Player delivery improvements for A/B testing

The Problem

New versions of the Brightcove Player are released all the time with the most up-to-date technologies in order to provide best playback experience. In order to get real-time analytics for new changes to the player, Brightcove runs A/B comparison tests to preview the impact of these changes. This blog post will provide an overview of how our A/B testing process works and how we’ve been making improvements to ensure the player is always delivered as efficiently as possible.
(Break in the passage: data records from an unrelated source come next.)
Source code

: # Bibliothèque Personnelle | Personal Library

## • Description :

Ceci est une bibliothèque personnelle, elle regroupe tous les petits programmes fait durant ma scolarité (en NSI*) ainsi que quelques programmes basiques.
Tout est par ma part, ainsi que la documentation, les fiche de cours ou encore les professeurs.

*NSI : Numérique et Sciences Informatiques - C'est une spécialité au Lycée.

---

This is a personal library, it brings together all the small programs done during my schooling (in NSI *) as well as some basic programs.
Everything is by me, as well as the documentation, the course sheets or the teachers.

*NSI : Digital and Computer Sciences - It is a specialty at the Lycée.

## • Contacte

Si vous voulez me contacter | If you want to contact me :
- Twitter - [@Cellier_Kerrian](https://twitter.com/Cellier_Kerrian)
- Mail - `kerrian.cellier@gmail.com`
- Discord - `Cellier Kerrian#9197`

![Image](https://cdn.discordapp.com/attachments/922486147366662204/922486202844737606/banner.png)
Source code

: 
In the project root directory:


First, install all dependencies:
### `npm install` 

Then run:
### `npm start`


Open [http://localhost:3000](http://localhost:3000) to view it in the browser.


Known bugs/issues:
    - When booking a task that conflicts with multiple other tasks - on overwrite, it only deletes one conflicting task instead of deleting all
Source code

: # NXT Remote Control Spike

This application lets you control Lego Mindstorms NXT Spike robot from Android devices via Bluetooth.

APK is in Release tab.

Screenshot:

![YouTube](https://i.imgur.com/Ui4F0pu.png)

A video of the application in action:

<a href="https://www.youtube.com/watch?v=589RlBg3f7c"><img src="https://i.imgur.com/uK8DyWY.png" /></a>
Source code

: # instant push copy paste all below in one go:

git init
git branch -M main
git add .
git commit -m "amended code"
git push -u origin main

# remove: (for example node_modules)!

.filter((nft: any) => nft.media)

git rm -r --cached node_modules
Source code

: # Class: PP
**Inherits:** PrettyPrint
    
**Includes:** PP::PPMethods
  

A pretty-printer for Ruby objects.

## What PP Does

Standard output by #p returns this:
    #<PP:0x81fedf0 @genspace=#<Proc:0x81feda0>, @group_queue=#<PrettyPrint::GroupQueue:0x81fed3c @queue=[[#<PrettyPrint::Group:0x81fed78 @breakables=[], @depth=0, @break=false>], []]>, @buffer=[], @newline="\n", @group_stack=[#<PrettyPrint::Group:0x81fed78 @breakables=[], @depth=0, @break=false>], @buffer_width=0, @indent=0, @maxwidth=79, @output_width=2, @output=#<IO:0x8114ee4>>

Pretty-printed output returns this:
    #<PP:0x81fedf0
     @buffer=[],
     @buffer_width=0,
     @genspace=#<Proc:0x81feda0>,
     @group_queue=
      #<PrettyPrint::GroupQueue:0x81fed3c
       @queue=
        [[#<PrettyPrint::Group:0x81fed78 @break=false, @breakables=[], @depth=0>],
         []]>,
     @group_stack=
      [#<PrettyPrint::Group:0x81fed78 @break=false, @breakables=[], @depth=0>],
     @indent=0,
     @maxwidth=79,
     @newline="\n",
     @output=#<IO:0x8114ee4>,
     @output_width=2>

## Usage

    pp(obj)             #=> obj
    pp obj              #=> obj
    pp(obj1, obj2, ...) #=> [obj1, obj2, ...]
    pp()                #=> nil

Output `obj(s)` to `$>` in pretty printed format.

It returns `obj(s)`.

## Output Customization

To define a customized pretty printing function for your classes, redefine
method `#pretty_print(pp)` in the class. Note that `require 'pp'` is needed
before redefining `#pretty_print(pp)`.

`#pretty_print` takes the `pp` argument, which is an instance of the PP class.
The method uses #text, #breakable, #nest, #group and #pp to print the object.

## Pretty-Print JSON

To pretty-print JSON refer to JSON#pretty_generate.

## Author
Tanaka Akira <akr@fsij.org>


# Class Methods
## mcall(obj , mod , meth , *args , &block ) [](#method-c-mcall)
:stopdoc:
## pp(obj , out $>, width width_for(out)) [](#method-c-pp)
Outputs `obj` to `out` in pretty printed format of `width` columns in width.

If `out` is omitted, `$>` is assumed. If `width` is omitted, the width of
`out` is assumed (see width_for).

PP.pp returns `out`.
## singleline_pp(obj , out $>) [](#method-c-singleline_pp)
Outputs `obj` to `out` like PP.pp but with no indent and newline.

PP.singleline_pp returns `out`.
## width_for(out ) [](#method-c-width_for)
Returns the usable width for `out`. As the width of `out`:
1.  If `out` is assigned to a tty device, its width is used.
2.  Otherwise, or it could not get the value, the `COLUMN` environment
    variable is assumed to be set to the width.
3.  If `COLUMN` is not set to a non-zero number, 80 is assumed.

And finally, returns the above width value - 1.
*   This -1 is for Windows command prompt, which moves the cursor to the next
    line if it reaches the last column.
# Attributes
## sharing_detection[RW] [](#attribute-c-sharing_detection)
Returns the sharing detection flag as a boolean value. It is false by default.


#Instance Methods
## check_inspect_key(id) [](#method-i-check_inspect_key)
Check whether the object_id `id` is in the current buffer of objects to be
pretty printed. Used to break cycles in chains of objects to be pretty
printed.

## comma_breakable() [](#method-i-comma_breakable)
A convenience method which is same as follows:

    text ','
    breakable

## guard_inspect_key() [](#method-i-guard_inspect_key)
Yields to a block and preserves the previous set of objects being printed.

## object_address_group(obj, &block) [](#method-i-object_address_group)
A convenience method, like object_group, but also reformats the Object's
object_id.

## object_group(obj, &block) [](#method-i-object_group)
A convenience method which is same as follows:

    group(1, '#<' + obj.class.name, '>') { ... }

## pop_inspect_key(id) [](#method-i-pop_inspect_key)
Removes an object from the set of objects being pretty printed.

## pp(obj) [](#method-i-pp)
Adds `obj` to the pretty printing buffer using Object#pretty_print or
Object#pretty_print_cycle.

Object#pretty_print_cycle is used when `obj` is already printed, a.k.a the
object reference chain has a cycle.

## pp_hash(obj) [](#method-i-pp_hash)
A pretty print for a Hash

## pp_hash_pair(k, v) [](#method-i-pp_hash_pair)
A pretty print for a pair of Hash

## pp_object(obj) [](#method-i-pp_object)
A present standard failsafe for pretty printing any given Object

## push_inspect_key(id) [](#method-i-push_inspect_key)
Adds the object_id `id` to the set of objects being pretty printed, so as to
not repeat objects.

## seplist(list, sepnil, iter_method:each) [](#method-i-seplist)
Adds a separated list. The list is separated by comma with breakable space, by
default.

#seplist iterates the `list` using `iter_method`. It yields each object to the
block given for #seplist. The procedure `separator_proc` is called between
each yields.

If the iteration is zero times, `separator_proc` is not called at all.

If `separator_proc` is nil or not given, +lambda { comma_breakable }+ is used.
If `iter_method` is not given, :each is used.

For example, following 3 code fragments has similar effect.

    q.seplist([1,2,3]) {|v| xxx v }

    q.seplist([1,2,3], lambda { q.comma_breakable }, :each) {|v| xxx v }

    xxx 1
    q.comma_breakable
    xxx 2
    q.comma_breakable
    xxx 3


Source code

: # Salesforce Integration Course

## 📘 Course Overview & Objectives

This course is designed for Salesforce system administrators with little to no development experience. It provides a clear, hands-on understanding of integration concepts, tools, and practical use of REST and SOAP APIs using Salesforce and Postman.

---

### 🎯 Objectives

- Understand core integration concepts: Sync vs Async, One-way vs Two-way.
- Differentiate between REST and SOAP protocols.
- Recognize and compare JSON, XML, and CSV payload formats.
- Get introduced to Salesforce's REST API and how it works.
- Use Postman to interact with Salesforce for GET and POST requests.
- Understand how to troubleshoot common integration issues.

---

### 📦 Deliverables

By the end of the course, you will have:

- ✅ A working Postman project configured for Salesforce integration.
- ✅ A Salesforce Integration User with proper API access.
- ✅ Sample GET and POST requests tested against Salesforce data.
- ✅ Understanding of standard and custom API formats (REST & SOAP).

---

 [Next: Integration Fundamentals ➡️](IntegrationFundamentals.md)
Historically, A/B comparison testing has been achieved by bundling together the A and B versions for each player with automatic updates enabled prior to a full release. From a technical perspective, this was done by concatenating the A and B player source code and adding a small “shim” to decide which player to execute at runtime through a project we call the “player-shim-builder”:

After careful analysis of metrics reported during the A/B test, the new Brightcove Player version was either made globally available or rolled back for future consideration. While this system achieved its goal, it had a major problem - bundling together two players doubled the size of the payload for end users. Anyone with a slow internet connection or an old mobile phone could notice a small increase in player load times from our A/B testing. In order to facilitate long-term A/B testing of our player, something had to change.

A New Hope

Before I reveal the secret sauce for how we addressed this issue, it’s important to get an understanding of the Lempel-Ziv coding (LZ77) compression algorithm and its role in delivering the Brightcove Player. Virtually all major browsers support it through the gzip Content-Encoding HTTP Header. While a deep dive into the technical details of the algorithm is outside the scope of this blog post, the algorithm compresses data by finding series of repeated characters and using special tokens to refer to these shared bits. Optimal compression ratios are achieved when data with very similar characters are in close proximity.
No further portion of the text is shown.